In recent years, with the progress of society, the living standard of people is improved, and the pollution of water resources is increasingly serious. In order to reduce the pollution of water resources, people pay more and more attention to sewage treatment. In order to better improve the water quality, large-particle solid impurities are separated, and a coagulant is added to treat tiny suspended matters and colloids in raw water; and with the continuous improvement of treatment standards, the requirement for removing SS in sewage is higher and higher. At present, the existing coagulating sedimentation tank has the problems of large occupied area and low treatment efficiency due to the fact that the structure is too simple.

SUMMERY OF THE UTILITY MODEL

For solving the above-mentioned defect among the prior art, the utility model discloses a coagulating sedimentation device is provided.

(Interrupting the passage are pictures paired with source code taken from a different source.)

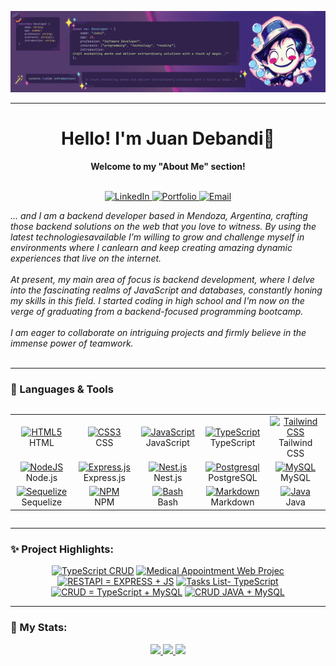 ![github-profile-banner](assets/banner.png)

---

<h1 align="center">Hello! I'm Juan  Debandi👋</h1>

<p align="center">
    <b>Welcome to my "About Me" section!</b><br><br>
</p>

<p align="center">    
<a href="https://www.linkedin.com/in/juandebandi/">
        <img src="https://img.shields.io/badge/LinkedIn-0077B5?style=for-the-badge&logo=linkedin&logoColor=white" alt="LinkedIn">
    </a>  
<a href="https://juandebandi.netlify.app/">
        <img src="https://img.shields.io/badge/Portfolio-000?style=for-the-badge&logo=ko-fi&logoColor=white" alt="Portfolio">
    </a>
 <a href="mailto:juudinidev@gmail.com">
        <img src="https://img.shields.io/badge/Email-D14836?style=for-the-badge&logo=gmail&logoColor=white" alt="Email">
    </a>
</p>

<p align="left">
    <i>... and I am a backend developer based in Mendoza, Argentina, crafting those backend solutions on the web that you love to witness. By using the latest technologiesavailable I’m willing to grow and challenge myself in environments where I canlearn and keep creating amazing dynamic experiences that live on the internet.<br><br> At present, my main area of focus is backend development, where I delve into the fascinating realms of JavaScript and databases, constantly honing my skills in this field. I started coding in high school and I'm now on the verge of graduating from a backend-focused programming bootcamp.<br><br>
        I am eager to collaborate on intriguing projects and firmly believe in the immense power of teamwork.<br>
    </i><br> 
</p>
    
---

### 🧩 Languages & Tools

<div style="overflow-x: auto;">
  <table align="center">
    <tr>
      <td align="center" width="100">
        <a href="#">
          <img src="https://upload.wikimedia.org/wikipedia/commons/6/61/HTML5_logo_and_wordmark.svg" width="50" height="50" alt="HTML5" />
        </a>
        <br>HTML
      </td>
      <td align="center" width="100">
        <a href="#">
          <img src="https://upload.wikimedia.org/wikipedia/commons/d/d5/CSS3_logo_and_wordmark.svg" width="50" height="50" alt="CSS3" />
        </a>
        <br>CSS
      </td>
      <td align="center" width="100">
        <a href="#">
          <img src="https://upload.wikimedia.org/wikipedia/commons/9/99/Unofficial_JavaScript_logo_2.svg" width="50" height="50" alt="JavaScript" />
        </a>
        <br>JavaScript
      </td>
    <td align="center" width="100">
        <a href="#">
          <img src="https://upload.wikimedia.org/wikipedia/commons/4/4c/Typescript_logo_2020.svg" width="50" height="50" alt="TypeScript" />
        </a>
        <br>TypeScript
      </td>
      <td align="center"  width="100">
        <a href="#">
          <img src="https://upload.wikimedia.org/wikipedia/commons/d/d5/Tailwind_CSS_Logo.svg" width="50" height="50" alt="Tailwind CSS" />
        </a>
        <br>Tailwind CSS
      </td>
    </tr>
    <tr>
      <td align="center" width="100">
        <a href="#">
          <img src="https://upload.wikimedia.org/wikipedia/commons/d/d9/Node.js_logo.svg" width="50" height="50" alt="NodeJS" />
        </a>
        <br>Node.js
      </td>
      <td align="center" width="100"> 
        <a href="#" >
          <img src="https://www.vectorlogo.zone/logos/expressjs/expressjs-icon.svg" width="50" height="50" alt="Express.js" />
        </a>
        <br>Express.js
      </td>
              <td align="center" width="100">
        <a href="#">
          <img src="https://upload.wikimedia.org/wikipedia/commons/a/a8/NestJS.svg" width="50" height="50" alt="Nest.js" />
        </a>
        <br>Nest.js
      </td>
      <td align="center" width="100">
        <a href="#">
          <img src="https://upload.wikimedia.org/wikipedia/commons/2/29/Postgresql_elephant.svg" width="50" height="50" alt="Postgresql" />
        </a>
        <br>PostgreSQL
      </td>
         <td align="center" width="100">
        <a href="#">
          <img src="https://upload.wikimedia.org/wikipedia/commons/7/7b/MySQL_Dolphin.jpg" width="50" height="50" alt="MySQL" />
        </a>
        <br>MySQL
      </td>
    </tr>
      <tr>
        <td align="center"  width="100">
        <a href="#">
          <img src="https://www.vectorlogo.zone/logos/sequelizejs/sequelizejs-icon.svg" width="50" height="50" alt="Sequelize" />
        </a>
        <br>Sequelize
      </td>
        <td align="center"  width="100">
        <a href="#">
          <img src="https://upload.wikimedia.org/wikipedia/commons/d/db/Npm-logo.svg" width="50" height="50" alt="NPM" />
        </a>
        <br>NPM
      </td>
       <td align="center"  width="100">
        <a href="#">
          <img src="https://upload.wikimedia.org/wikipedia/commons/4/4b/Bash_Logo_Colored.svg" width="50" height="50" alt="Bash" />
        </a>
        <br>Bash
      </td>
 <td align="center"  width="100">
        <a href="#">
          <img src="https://upload.wikimedia.org/wikipedia/commons/d/db/Markdown-mark-half.svg" width="50" height="50" alt="Markdown" />
        </a>
        <br>Markdown
      </td>
   <td align="center"  width="100">
        <a href="#">
          <img src="https://www.vectorlogo.zone/logos/java/java-icon.svg" width="50" height="50" alt="Java" />
        </a>
        <br>Java
      </td>
      </tr>
  </table>
</div>

---

### ✨ Project Highlights:
<p align="center">
    <a href="https://github.com/Juudini/TRPC_CRUD"><img width="320" src="https://github-readme-stats.vercel.app/api/pin/?username=Juudini&repo=TRPC_CRUD&theme=react&bg_color=231b2e&title_color=58A6FF&hide_border=true&icon_color=F8D866&show_icons=false&show_description=false" alt="TypeScript CRUD"></a>
    <a href="https://github.com/Juudini/MedicalAppointmentWeb"><img width="320" src="https://github-readme-stats.vercel.app/api/pin/?username=Juudini&repo=MedicalAppointmentWeb&theme=react&bg_color=231b2e&title_color=58A6FF&hide_border=true&icon_color=F8D866&show_icons=false&show_description=false" alt="Medical Appointment Web Projec"></a>
    <a href="https://github.com/Juudini/RESTAPI_EXPRESS_JS"><img width="320" src="https://github-readme-stats.vercel.app/api/pin/?username=Juudini&repo=RESTAPI_EXPRESS_JS&theme=react&bg_color=231b2e&title_color=58A6FF&hide_border=true&icon_color=F8D866&show_icons=false&show_description=false" alt="RESTAPI = EXPRESS + JS"></a>
    <a href="https://github.com/Juudini/TasksList"><img width="320" src="https://github-readme-stats.vercel.app/api/pin/?username=Juudini&repo=TasksList&theme=react&bg_color=231b2e&title_color=58A6FF&hide_border=true&icon_color=F8D866&show_icons=false&show_description=false" alt="Tasks List- TypeScript"></a>
    <a href="https://github.com/Juudini/CRUD_TS_SQL"><img width="320" src="https://github-readme-stats.vercel.app/api/pin/?username=Juudini&repo=CRUD_TS_SQL&theme=react&bg_color=231b2e&title_color=58A6FF&hide_border=true&icon_color=F8D866&show_icons=false&show_description=false" alt="CRUD = TypeScript + MySQL"></a>
    <a href="https://github.com/Juudini/CRUD_JAVA"><img width="320" src="https://github-readme-stats.vercel.app/api/pin/?username=Juudini&repo=CRUD_JAVA&theme=react&bg_color=231b2e&title_color=58A6FF&hide_border=true&icon_color=F8D866&show_icons=false&show_description=false" alt="CRUD JAVA + MySQL"></a>
</p>

---

### 🤹 My Stats:

<p align="center">
    <a href="https://github.com/Juudini">
        <img src="http://github-profile-summary-cards.vercel.app/api/cards/stats?username=Juudini&theme=tokyonight" />
    </a>
    <a href="https://github.com/Juudini">
        <img src="https://github-readme-stats.vercel.app/api/top-langs/?username=Juudini&hide=css,html&theme=tokyonight" />
    </a>
    <a href="https://github.com/Juudini">
        <img src="http://github-profile-summary-cards.vercel.app/api/cards/profile-details?username=Juudini&theme=tokyonight" />
    </a>
</p>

The technical scheme of the utility model as follows:

a coagulating sedimentation device, which comprises a reaction zone and a sedimentation zone; the reaction zone consists of a plurality of water tanks, wherein one water tank is a coagulation reaction zone, the rest water tanks are flocculation reaction zones, and the coagulation reaction zone, the flocculation reaction zones and the sedimentation zones are communicated through water holes; a water inlet, a coagulant adding metering pump and a first stirrer are arranged in a water tank of the coagulation reaction zone; a flocculating agent feeding metering pump and a second stirrer are arranged in a water tank of the flocculation reaction zone, a sludge hopper is arranged below the sedimentation zone, an inclined tube zone is fixedly arranged above the sedimentation zone, and an overflow weir is arranged at the top of the inclined tube zone; the pipe chute is under being close to the vertical fixed baffle that sets up in one side in water hole, the baffle upper end extends to the sedimentation zone upper surface, and the lower extreme extends to the pipe chute under control surface. Sewage is followed the water inlet is intake, the coagulant is thrown the dosing pump to throw the coagulant in the coagulation reaction district, the flocculant is thrown the dosing pump to throw the flocculating agent in the flocculation reaction district, the mixer is used for stirring, mixes, and the sewage passes through the water hole realization baffling in coagulation reaction district, the flocculation reaction district and finally gets into the settling zone gets into the sewage warp of settling zone the baffle dams, follows the baffle below gets into the pipe chute district, and mud sinks to discharge through the mud pipe behind the sludge bucket, and sewage after the purification is followed overflow weir discharges.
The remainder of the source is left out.